Any arithmetical statement provable in ZFC is provable in ZF, and hence does not "need" the axiom of choice. By an "arithmetical" statement I mean a statement in the first-order language of arithmetic, meaning that it can be stated using only quantifiers over natural numbers ("for all natural numbers x" or "there exists a natural number x"), without quantifying over sets of natural numbers. At first glance it might seem very restrictive to forbid quantification over sets of integers; however, finite sets of integers can be "encoded" using a single integer, so it's O.K. to quantify over finite sets of integers.
Virtually any statement of interest in TCS can, with perhaps a bit of finagling, be phrased as an arithmetical statement, and so doesn't need the axiom of choice. For example, $P\ne NP$ looks at first glance like an assertion about infinite sets of integers, but can be rephrased as, "for every polynomial-time Turing machine, there exists a SAT instance that it gets wrong," which is an arithmetical statement. Thus my answer to Ryan's question is, "There aren't any that I know of."

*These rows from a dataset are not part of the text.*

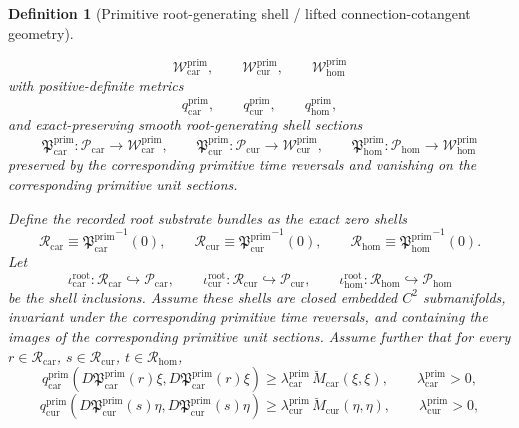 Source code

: \documentclass[11pt]{article}
\newcommand{\TensorRootSpace}{\mathcal R_{\mathrm{car}}}
\newcommand{\CurRootSpace}{\mathcal R_{\mathrm{cur}}}
\newcommand{\HomRootSpace}{\mathcal R_{\mathrm{hom}}}
\newcommand{\TensorPrimitiveSpace}{\mathcal P_{\mathrm{car}}}
\newcommand{\CurPrimitiveSpace}{\mathcal P_{\mathrm{cur}}}
\newcommand{\HomPrimitiveSpace}{\mathcal P_{\mathrm{hom}}}
\newcommand{\TensorPrimitiveSpaceMetric}{\breve M_{\mathrm{car}}}
\newcommand{\CurPrimitiveSpaceMetric}{\breve M_{\mathrm{cur}}}
\newcommand{\TensorPrimitiveTarget}{\mathcal W_{\mathrm{car}}^{\mathrm{prim}}}
\newcommand{\CurPrimitiveTarget}{\mathcal W_{\mathrm{cur}}^{\mathrm{prim}}}
\newcommand{\HomPrimitiveTarget}{\mathcal W_{\mathrm{hom}}^{\mathrm{prim}}}
\newcommand{\TensorPrimitiveTargetMetric}{q_{\mathrm{car}}^{\mathrm{prim}}}
\newcommand{\CurPrimitiveTargetMetric}{q_{\mathrm{cur}}^{\mathrm{prim}}}
\newcommand{\HomPrimitiveTargetMetric}{q_{\mathrm{hom}}^{\mathrm{prim}}}
\newcommand{\TensorPrimitiveSection}{\mathfrak P_{\mathrm{car}}^{\mathrm{prim}}}
\newcommand{\CurPrimitiveSection}{\mathfrak P_{\mathrm{cur}}^{\mathrm{prim}}}
\newcommand{\HomPrimitiveSection}{\mathfrak P_{\mathrm{hom}}^{\mathrm{prim}}}
\newcommand{\TensorPrimitiveGap}{\lambda_{\mathrm{car}}^{\mathrm{prim}}}
\newcommand{\CurPrimitiveGap}{\lambda_{\mathrm{cur}}^{\mathrm{prim}}}
\newcommand{\TensorRootInc}{\iota_{\mathrm{car}}^{\mathrm{root}}}
\newcommand{\CurRootInc}{\iota_{\mathrm{cur}}^{\mathrm{root}}}
\newcommand{\HomRootInc}{\iota_{\mathrm{hom}}^{\mathrm{root}}}
\newtheorem{definition}{Definition}
\begin{document}
\begin{definition}[Primitive root-generating shell / lifted connection-cotangent geometry]
\begin{enumerate}
    \[
    \TensorPrimitiveTarget,\qquad
    \CurPrimitiveTarget,\qquad
    \HomPrimitiveTarget
    \]
    with positive-definite metrics
    \[
    \TensorPrimitiveTargetMetric,\qquad
    \CurPrimitiveTargetMetric,\qquad
    \HomPrimitiveTargetMetric,
    \]
    and exact-preserving smooth root-generating shell sections
    \[
    \TensorPrimitiveSection:\TensorPrimitiveSpace\to\TensorPrimitiveTarget,\qquad
    \CurPrimitiveSection:\CurPrimitiveSpace\to\CurPrimitiveTarget,\qquad
    \HomPrimitiveSection:\HomPrimitiveSpace\to\HomPrimitiveTarget
    \]
    preserved by the corresponding primitive time reversals and vanishing on the corresponding primitive unit sections.

    Define the recorded root substrate bundles as the exact zero shells
    \begin{equation}
    \TensorRootSpace\equiv{\TensorPrimitiveSection}^{-1}(0),\qquad
    \CurRootSpace\equiv{\CurPrimitiveSection}^{-1}(0),\qquad
    \HomRootSpace\equiv{\HomPrimitiveSection}^{-1}(0).
    \label{eq:root_shells_from_primitive}
    \end{equation}
    Let
    \begin{equation}
    \TensorRootInc:\TensorRootSpace\hookrightarrow\TensorPrimitiveSpace,\qquad
    \CurRootInc:\CurRootSpace\hookrightarrow\CurPrimitiveSpace,\qquad
    \HomRootInc:\HomRootSpace\hookrightarrow\HomPrimitiveSpace
    \label{eq:root_inclusions}
    \end{equation}
    be the shell inclusions. Assume these shells are closed embedded \(C^2\) submanifolds, invariant under the corresponding primitive time reversals, and containing the images of the corresponding primitive unit sections. Assume further that for every \(r\in\TensorRootSpace\), \(s\in\CurRootSpace\), \(t\in\HomRootSpace\),
    \begin{equation}
    \TensorPrimitiveTargetMetric\!\left(D\TensorPrimitiveSection(r)\xi,D\TensorPrimitiveSection(r)\xi\right)
    \ge
    \TensorPrimitiveGap\,\TensorPrimitiveSpaceMetric(\xi,\xi),
    \qquad
    \TensorPrimitiveGap>0,
    \label{eq:primitive_gap_car}
    \end{equation}
    \begin{equation}
    \CurPrimitiveTargetMetric\!\left(D\CurPrimitiveSection(s)\eta,D\CurPrimitiveSection(s)\eta\right)
    \ge
    \CurPrimitiveGap\,\CurPrimitiveSpaceMetric(\eta,\eta),
    \qquad
    \CurPrimitiveGap>0,
    \label{eq:primitive_gap_cur}
    \end{equation}
    \begin{equation}

\end{equation}
\end{enumerate}
\end{definition}
\end{document}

But wait, you may say, what about arithmetical statements whose proof requires something like Koenig's lemma or Kruskal's tree theorem? Don't these require a weak form of the axiom of choice? The answer is that it depends on exactly how you state the result in question. For example, if you state the graph minor theorem in the form, "given any infinite set of unlabeled graphs, there must exist two of them such that one is a minor of the other," then some amount of choice is needed to march through your infinite set of data, picking out vertices, subgraphs, etc. [EDIT: I made a mistake here. As Emil Jeřábek explains, the graph minor theorem—or at least the most natural statement of it in the absence of AC—is provable in ZF. But modulo this mistake, what I say below is still essentially correct.] However, if instead you write down a particular encoding by natural numbers of the minor relation on labeled finite graphs, and phrase the graph minor theorem as a statement about this particular partial order, then the statement becomes arithmetical and doesn't require AC in the proof.
Most people feel that the "combinatorial essence" of the graph minor theorem is already captured by the version that fixes a particular encoding, and that the need to invoke AC to label everything, in the event that you're presented with the general set-theoretic version of the problem, is sort of an irrelevant artifact of a decision to use set theory rather than arithmetic as one's logical foundation. If you feel the same way, then the graph minor theorem doesn't require AC. (See also this post by Ali Enayat to the Foundations of Mathematics mailing list, written in response to a similar question that I once had.)
The example of the chromatic number of the plane is similarly a matter of interpretation. There are various questions you can ask that turn out to be equivalent if you assume AC, but which are distinct questions if you don't assume AC. From a TCS point of view, the combinatorial heart of the question is the colorability of finite subgraphs of the plane, and the fact that you can then (if you want) use a compactness argument (this is where AC comes in) to conclude something about the chromatic number of the whole plane is amusing, but of somewhat tangential interest. So I don't think this is a really good example.
I think ultimately you may have more luck asking whether there are any TCS questions that require large cardinal axioms for their resolution (rather than AC). Work of Harvey Friedman has shown that certain finitary statements in graph theory can require large cardinal axioms (or at least the 1-consistency of such axioms). Friedman's examples so far are slightly artificial, but I wouldn't be surprised to see similar examples cropping up "naturally" in TCS within our lifetimes.